Scorsese has also assembled a first-rate cast for this film. Cage is perfectly suited as the film's agonizing protagonist, a broken man haunted by personal demons that is just trying to get by. Arquette is equally effective as Mary, whose quiet manner and mood swings betrays personal demons of her own. Goodman, Rhames, and Sizemore play their memorably colorful characters with relish while Latin singer Marc Anthony does an entertaining turn as a drug addict that continually falls through the cracks of the system.
However, where "Bringing Out the Dead" stumbles is in its flat narrative, playing out more like a travelogue, lacking a substantial dramatic arc to propel the story forward. Though a number of interesting things happen along the way and we are taken to some interesting places, in the end, not much has happened to Frank. Admittedly, Frank does find his redemption at the end, but it seems that he has matured only by accepting the stagnant and futile nature of his existence. In essence, Frank is a man on the verge of defeat and he finds closure by accepting his fate. And though the lack of substance in the plot is appropriate in light of the film's nihilistic theme, the result is an ending that lacks emotional resonance or consequence.

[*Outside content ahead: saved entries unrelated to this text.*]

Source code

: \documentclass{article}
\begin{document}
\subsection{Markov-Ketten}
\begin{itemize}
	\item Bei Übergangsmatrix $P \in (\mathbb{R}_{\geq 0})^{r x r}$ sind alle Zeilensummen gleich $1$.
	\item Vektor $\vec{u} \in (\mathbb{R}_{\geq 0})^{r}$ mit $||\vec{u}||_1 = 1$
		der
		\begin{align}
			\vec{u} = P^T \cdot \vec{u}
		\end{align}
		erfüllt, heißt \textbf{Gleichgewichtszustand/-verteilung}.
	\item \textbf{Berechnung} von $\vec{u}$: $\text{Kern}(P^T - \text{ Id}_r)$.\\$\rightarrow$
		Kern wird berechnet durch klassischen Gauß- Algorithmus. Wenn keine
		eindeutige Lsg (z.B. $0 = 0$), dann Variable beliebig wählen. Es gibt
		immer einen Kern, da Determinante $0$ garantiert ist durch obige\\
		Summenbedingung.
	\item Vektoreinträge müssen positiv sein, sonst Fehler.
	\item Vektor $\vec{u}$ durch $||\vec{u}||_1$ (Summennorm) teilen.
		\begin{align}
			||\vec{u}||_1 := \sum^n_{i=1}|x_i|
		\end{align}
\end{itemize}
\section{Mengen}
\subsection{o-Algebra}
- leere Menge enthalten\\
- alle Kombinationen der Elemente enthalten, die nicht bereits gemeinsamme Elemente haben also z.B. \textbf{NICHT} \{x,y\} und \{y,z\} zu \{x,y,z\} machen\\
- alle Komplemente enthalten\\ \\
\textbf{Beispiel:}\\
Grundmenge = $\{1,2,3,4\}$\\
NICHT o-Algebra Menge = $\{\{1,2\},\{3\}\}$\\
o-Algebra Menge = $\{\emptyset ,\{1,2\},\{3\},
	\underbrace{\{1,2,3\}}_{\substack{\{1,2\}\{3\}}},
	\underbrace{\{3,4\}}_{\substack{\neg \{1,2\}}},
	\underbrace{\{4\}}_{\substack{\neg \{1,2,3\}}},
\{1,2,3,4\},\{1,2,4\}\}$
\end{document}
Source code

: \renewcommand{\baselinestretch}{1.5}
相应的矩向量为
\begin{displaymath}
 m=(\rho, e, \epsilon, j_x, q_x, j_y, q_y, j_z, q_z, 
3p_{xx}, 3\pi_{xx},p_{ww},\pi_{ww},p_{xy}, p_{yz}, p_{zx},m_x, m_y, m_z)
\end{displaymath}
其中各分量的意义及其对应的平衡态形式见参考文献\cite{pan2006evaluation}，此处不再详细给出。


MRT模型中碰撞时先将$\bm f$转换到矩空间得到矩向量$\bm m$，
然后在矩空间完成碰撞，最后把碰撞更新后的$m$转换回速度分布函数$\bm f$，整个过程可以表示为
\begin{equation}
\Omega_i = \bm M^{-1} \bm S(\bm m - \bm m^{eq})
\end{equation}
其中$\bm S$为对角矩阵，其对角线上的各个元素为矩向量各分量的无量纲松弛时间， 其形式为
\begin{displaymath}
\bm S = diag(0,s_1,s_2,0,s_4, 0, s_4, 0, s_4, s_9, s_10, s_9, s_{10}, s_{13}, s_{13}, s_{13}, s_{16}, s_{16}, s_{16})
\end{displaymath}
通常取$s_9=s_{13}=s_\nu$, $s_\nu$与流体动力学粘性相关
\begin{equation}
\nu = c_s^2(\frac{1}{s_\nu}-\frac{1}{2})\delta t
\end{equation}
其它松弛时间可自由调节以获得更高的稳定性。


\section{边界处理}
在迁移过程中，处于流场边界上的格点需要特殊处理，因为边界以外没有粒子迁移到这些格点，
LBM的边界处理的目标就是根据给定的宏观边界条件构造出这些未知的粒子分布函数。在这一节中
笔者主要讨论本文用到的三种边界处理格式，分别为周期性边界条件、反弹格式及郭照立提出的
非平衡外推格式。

"Bringing Out the Dead", despite having some problems in the storytelling department, is probably Scorsese's best work since "Goodfellas", helped by its claustrophobic atmosphere, stunning visual style, dark humor, and most of all, Cage's poignant performance. It is a joyless tale that Scorsese and Schrader tell, but it is presented in such a compelling manner that, like the aftermath of a car accident, you cannot help but look.